* **EXERCISE OBJECTIVE**: Going from the top of the listing below to the line that holds "Repair Edition INOmd", reproduce each line exactly; no pictures.

* **DATA TO PROCESS**:
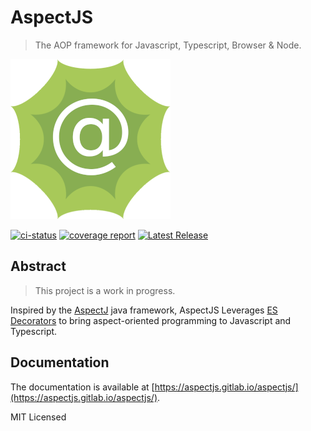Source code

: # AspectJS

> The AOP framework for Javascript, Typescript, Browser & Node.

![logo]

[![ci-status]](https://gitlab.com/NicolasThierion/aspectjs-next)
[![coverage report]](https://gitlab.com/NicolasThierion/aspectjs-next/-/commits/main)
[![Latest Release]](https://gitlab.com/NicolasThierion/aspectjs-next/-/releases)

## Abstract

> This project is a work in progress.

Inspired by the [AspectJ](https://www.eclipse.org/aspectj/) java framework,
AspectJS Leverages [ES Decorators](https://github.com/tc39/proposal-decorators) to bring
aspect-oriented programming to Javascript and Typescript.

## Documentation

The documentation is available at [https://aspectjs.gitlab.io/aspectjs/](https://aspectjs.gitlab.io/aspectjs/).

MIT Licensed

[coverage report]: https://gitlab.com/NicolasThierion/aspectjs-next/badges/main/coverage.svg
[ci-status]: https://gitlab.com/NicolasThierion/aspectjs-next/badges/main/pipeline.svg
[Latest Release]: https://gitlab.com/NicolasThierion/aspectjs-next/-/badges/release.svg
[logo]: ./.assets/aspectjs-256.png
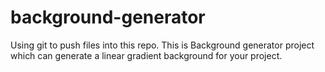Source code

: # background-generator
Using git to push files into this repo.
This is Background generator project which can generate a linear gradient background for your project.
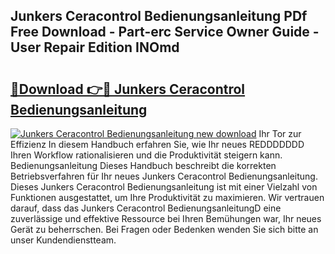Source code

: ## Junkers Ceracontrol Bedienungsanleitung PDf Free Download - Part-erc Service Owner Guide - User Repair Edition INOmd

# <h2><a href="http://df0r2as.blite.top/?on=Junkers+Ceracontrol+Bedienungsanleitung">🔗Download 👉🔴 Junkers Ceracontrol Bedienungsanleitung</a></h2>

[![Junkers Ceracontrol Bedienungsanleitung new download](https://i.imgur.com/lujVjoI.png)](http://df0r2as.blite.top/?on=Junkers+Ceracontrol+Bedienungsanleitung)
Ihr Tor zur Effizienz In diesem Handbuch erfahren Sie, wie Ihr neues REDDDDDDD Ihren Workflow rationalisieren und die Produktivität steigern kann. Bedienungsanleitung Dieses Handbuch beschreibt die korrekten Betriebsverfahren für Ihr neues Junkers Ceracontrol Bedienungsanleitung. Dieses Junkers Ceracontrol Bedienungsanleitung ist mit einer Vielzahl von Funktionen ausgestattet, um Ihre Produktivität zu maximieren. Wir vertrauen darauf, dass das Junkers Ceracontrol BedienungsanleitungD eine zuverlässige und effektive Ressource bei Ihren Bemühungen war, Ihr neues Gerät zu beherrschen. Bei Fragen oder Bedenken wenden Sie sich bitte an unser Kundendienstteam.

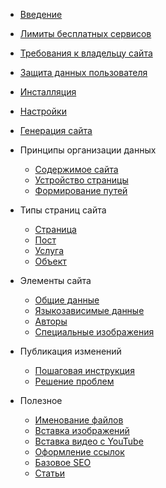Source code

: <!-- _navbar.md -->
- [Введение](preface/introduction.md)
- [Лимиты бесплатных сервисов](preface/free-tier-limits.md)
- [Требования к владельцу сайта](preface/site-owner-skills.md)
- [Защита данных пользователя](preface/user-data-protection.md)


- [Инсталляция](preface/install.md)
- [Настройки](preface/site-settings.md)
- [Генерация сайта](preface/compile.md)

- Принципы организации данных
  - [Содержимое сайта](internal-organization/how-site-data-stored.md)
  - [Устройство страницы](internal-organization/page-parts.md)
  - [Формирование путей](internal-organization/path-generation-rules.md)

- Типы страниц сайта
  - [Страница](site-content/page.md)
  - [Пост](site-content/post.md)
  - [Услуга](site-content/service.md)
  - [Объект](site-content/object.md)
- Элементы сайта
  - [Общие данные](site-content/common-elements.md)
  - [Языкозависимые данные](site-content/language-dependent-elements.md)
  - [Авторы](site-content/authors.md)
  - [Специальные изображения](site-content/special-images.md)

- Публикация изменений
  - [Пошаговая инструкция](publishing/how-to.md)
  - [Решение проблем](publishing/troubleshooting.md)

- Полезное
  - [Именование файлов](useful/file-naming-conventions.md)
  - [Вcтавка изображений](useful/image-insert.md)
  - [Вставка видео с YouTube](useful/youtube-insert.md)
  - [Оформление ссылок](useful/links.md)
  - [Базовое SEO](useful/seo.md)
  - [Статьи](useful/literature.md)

* **EXERCISE RESULT**:
Source code

: # AspectJS

> The AOP framework for Javascript, Typescript, Browser & Node.

![logo]

[![ci-status]](https://gitlab.com/NicolasThierion/aspectjs-next)
[![coverage report]](https://gitlab.com/NicolasThierion/aspectjs-next/-/commits/main)
[![Latest Release]](https://gitlab.com/NicolasThierion/aspectjs-next/-/releases)

## Abstract

> This project is a work in progress.

Inspired by the [AspectJ](https://www.eclipse.org/aspectj/) java framework,
AspectJS Leverages [ES Decorators](https://github.com/tc39/proposal-decorators) to bring
aspect-oriented programming to Javascript and Typescript.

## Documentation

The documentation is available at [https://aspectjs.gitlab.io/aspectjs/](https://aspectjs.gitlab.io/aspectjs/).

MIT Licensed

[coverage report]: https://gitlab.com/NicolasThierion/aspectjs-next/badges/main/coverage.svg
[ci-status]: https://gitlab.com/NicolasThierion/aspectjs-next/badges/main/pipeline.svg
[Latest Release]: https://gitlab.com/NicolasThierion/aspectjs-next/-/badges/release.svg
[logo]: ./.assets/aspectjs-256.png
Source code

: # background-generator
Using git to push files into this repo.
This is Background generator project which can generate a linear gradient background for your project.
Source code

: ## Junkers Ceracontrol Bedienungsanleitung PDf Free Download - Part-erc Service Owner Guide - User Repair Edition INOmd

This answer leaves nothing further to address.